These days an exhibition about art made by women is likely to be greeted with some scepticism. The debate on multiculturalism has revealed that in considering women's issues and women's art gender alone offers too narrow a perspective unless issues of race, cultural difference and nationality are also taken into consideration.
Curated by Katerina Gregos, 'Fusion Cuisine' attempts to reveal some of the multiple layers that define post-feminist art. In particular, it strives to dismantle an essentialist perspective, and to show that 'feminisms' and the idea of 'difference within difference' have eroded the idea of a universal feminist agenda. Echoing the playfulness of the exhibition's title, the choice of artists aimed to be non-dogmatic, resulting in a mix that lent the exhibition a degree of sophistication but which may have deprived it of a certain edge. Still, the visual variety of the show was absorbing: the shifts of mood, for example, swung between the gloomy ennui of Eliza Jackson's Pasta Flora (1998-2002) a film shot on Super 8, to Tracey Emin's defiant self-portrait, Good Smile, Great Come (2000), a photograph of the artist laughing, her legs spread, stuffing money in her crotch.
Many contemporary feminist artists do not so much create ruptures with the past as acknowledge a debt to a previous generation. This is one of the aspects that made 'Fusion Cuisine' as much a record of contemporary art by women as a retrospective of some of the fundamental ideas that have informed feminist art. For example, Patty Chang's physically exhausting performances create powerful associations between the interest in process and the gender politics so prevalent in the 1970s.
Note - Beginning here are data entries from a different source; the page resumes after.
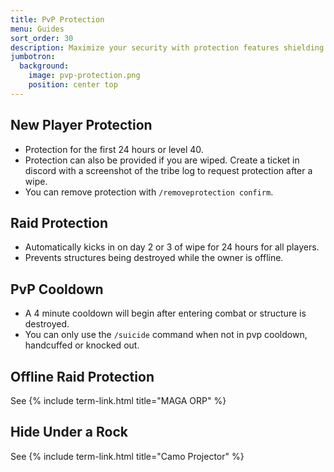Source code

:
 ```yaml
---
title: PvP Protection
menu: Guides
sort_order: 30
description: Maximize your security with protection features shielding you from rival players.
jumbotron:
  background:
    image: pvp-protection.png
    position: center top
---
```


## New Player Protection

- Protection for the first 24 hours or level 40.
- Protection can also be provided if you are wiped. Create a ticket in discord with a screenshot of the tribe log to request protection after a wipe.
- You can remove protection with `/removeprotection confirm`.

## Raid Protection

- Automatically kicks in on day 2 or 3 of wipe for 24 hours for all players. 
- Prevents structures being destroyed while the owner is offline.

## PvP Cooldown

- A 4 minute cooldown will begin after entering combat or structure is destroyed.
- You can only use the `/suicide` command when not in pvp cooldown, handcuffed or knocked out.

## Offline Raid Protection

See {% include term-link.html title="MAGA ORP" %}

## Hide Under a Rock

See {% include term-link.html title="Camo Projector" %}
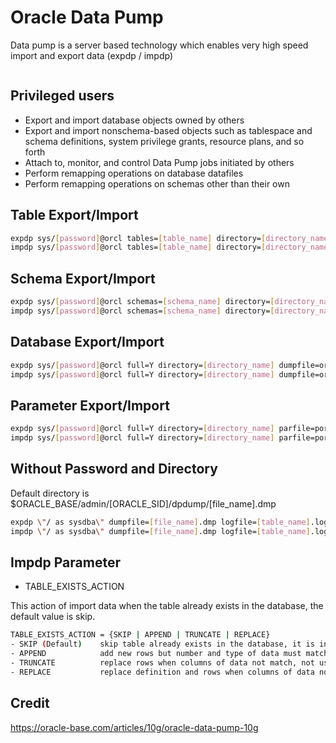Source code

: ﻿# Oracle Data Pump
Data pump is a server based technology which enables very high speed import and export data (expdp / impdp)
```bash

```

## Privileged users
* Export and import database objects owned by others
* Export and import nonschema-based objects such as tablespace and schema definitions, system privilege grants, resource plans, and so forth
* Attach to, monitor, and control Data Pump jobs initiated by others
* Perform remapping operations on database datafiles
* Perform remapping operations on schemas other than their own

## Table Export/Import
```bash
expdp sys/[password]@orcl tables=[table_name] directory=[directory_name] dumpfile=[table_name].dmp logfile=expdp[table_name].log
impdp sys/[password]@orcl tables=[table_name] directory=[directory_name] dumpfile=[table_name].dmp logfile=impdp[table_name].log
```

## Schema Export/Import
```bash
expdp sys/[password]@orcl schemas=[schema_name] directory=[directory_name] dumpfile=[schema_name].dmp logfile=expdp[schema_name].log
impdp sys/[password]@orcl schemas=[schema_name] directory=[directory_name] dumpfile=[schema_name].dmp logfile=impdp[schema_name].log
```

## Database Export/Import
```bash
expdp sys/[password]@orcl full=Y directory=[directory_name] dumpfile=orcl.dmp logfile=expdp_orcl.log
impdp sys/[password]@orcl full=Y directory=[directory_name] dumpfile=orcl.dmp logfile=impdp_orcl.log
```

## Parameter Export/Import
```bash
expdp sys/[password]@orcl full=Y directory=[directory_name] parfile=porcl.par logfile=expdp_porcl.log
impdp sys/[password]@orcl full=Y directory=[directory_name] parfile=porcl.par logfile=impdp_porcl.log
```

## Without Password and Directory

Default directory is $ORACLE_BASE/admin/[ORACLE_SID]/dpdump/[file_name].dmp

```bash
expdp \"/ as sysdba\" dumpfile=[file_name].dmp logfile=[table_name].log full=yes
impdp \"/ as sysdba\" dumpfile=[file_name].dmp logfile=[table_name].log full=yes
```

## Impdp Parameter

* TABLE_EXISTS_ACTION

This action of import data when the table already exists in the database, the default value is skip.
```bash
TABLE_EXISTS_ACTION = {SKIP | APPEND | TRUNCATE | REPLACE}
- SKIP (Default)    skip table already exists in the database, it is invalid if you set content=data_only
- APPEND            add new rows but number and type of data must match, it is default when you set content=data_only
- TRUNCATE          replace rows when columns of data not match, not use with db link or cluster table
- REPLACE           replace definition and rows when columns of data not match
```

## Credit
https://oracle-base.com/articles/10g/oracle-data-pump-10g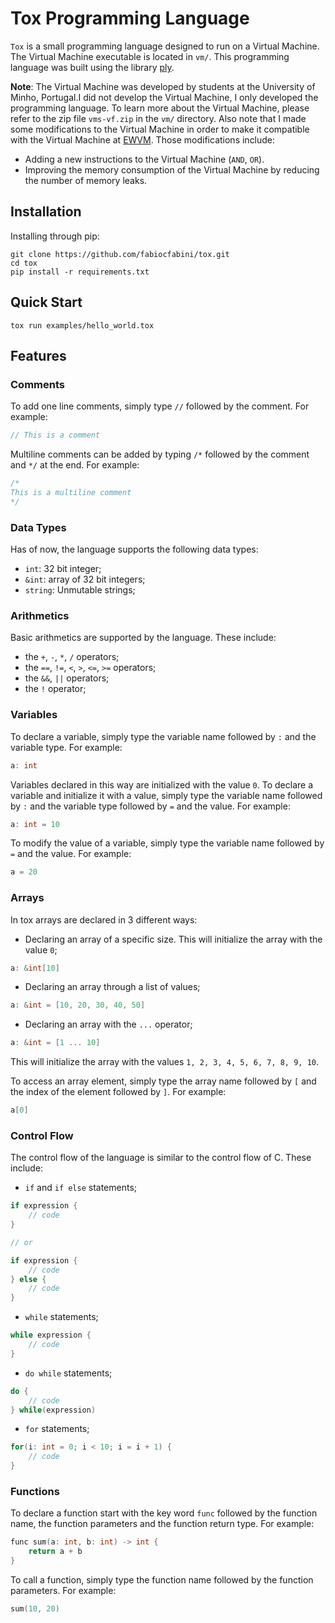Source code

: # **Tox Programming Language**

```Tox``` is a small programming language designed to run on a Virtual Machine. The Virtual Machine executable is located in ```vm/```. This programming language was built using the library [ply](www.dabeaz.com/ply/). 

**Note**: The Virtual Machine was developed by students at the University of Minho, Portugal.I did not develop the Virtual Machine, I only developed the programming language. To learn more about the Virtual Machine, please refer to the zip file ```vms-vf.zip``` in the ```vm/``` directory. Also note that I made some modifications to the Virtual Machine in order to make it compatible with the Virtual Machine at [EWVM](https://ewvm.epl.di.uminho.pt/). Those modifications include:
- Adding a new instructions to the Virtual Machine (```AND```, ```OR```).
- Improving the memory consumption of the Virtual Machine by reducing the number of memory leaks.

## **Installation**

Installing through pip:

```console
git clone https://github.com/fabiocfabini/tox.git
cd tox
pip install -r requirements.txt 
```

## **Quick Start**

```console
tox run examples/hello_world.tox
```

## **Features**

### **Comments**

To add one line comments, simply type ```//``` followed by the comment. For example:

```c
// This is a comment
```

Multiline comments can be added by typing ```/*``` followed by the comment and ```*/``` at the end. For example:

```c
/*
This is a multiline comment
*/
```

### **Data Types**

Has of now, the language supports the following data types:

- ```int```: 32 bit integer;
- ```&int```: array of 32 bit integers;
- ```string```: Unmutable strings;

### **Arithmetics**

Basic arithmetics are supported by the language. These include:

- the ```+```, ```-```, ```*```, ```/``` operators;
- the ```==```, ```!=```, ```<```, ```>```, ```<=```, ```>=``` operators;
- the ```&&```, ```||``` operators;
- the ```!``` operator;


### **Variables**

To declare a variable, simply type the variable name followed by ```:``` and the variable type. For example:

```c
a: int
```

Variables declared in this way are initialized with the value ```0```. To declare a variable and initialize it with a value, simply type the variable name followed by ```:``` and the variable type followed by ```=``` and the value. For example:

```c
a: int = 10
```

To modify the value of a variable, simply type the variable name followed by ```=``` and the value. For example:

```c
a = 20
```

### **Arrays**

In tox arrays are declared in 3 different ways:

- Declaring an array of a specific size. This will initialize the array with the value ```0```;

```c
a: &int[10]
```

- Declaring an array through a list of values;

```c
a: &int = [10, 20, 30, 40, 50]
```

- Declaring an array with the ```...``` operator;

```c
a: &int = [1 ... 10]
```

This will initialize the array with the values ```1, 2, 3, 4, 5, 6, 7, 8, 9, 10```.

To access an array element, simply type the array name followed by ```[``` and the index of the element followed by ```]```. For example:

```c
a[0]
```


### **Control Flow**

The control flow of the language is similar to the control flow of C. These include:

- ```if``` and ```if else``` statements;

```c
if expression {
    // code
}

// or

if expression {
    // code
} else {
    // code
}
```

- ```while``` statements;

```c
while expression {
    // code
}
```

- ```do while``` statements;

```c
do {
    // code
} while(expression)
```

- ```for``` statements;

```c
for(i: int = 0; i < 10; i = i + 1) {
    // code
}
```


### **Functions**

To declare a function start with the key word ```func``` followed by the function name, the function parameters and the function return type. For example:

```c
func sum(a: int, b: int) -> int {
    return a + b
}
```

To call a function, simply type the function name followed by the function parameters. For example:

```c
sum(10, 20)
```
In Melon (At a Loss) (1998) Chang is shown slicing her breast to reveal a melon, which she then consumes in a dispassionate but self-negating act. Also harking back to performance and process art is the videotaped, ceremonial-like performance The Burden of Guilt (1999), in which Tania Bruguera uses her own body to refer to history, trauma and collective memory.
Transforming domesticity and personal experience into political gestures has long been a feminist practice, one employed here by Janine Antoni and Catherine Opie, whose depictions of lesbian relationships challenge dominant heterosexual assumptions. In her photographic triptych Mom and Dad (1999) she portrays her parents in roles that play with traditional ideas of male and female.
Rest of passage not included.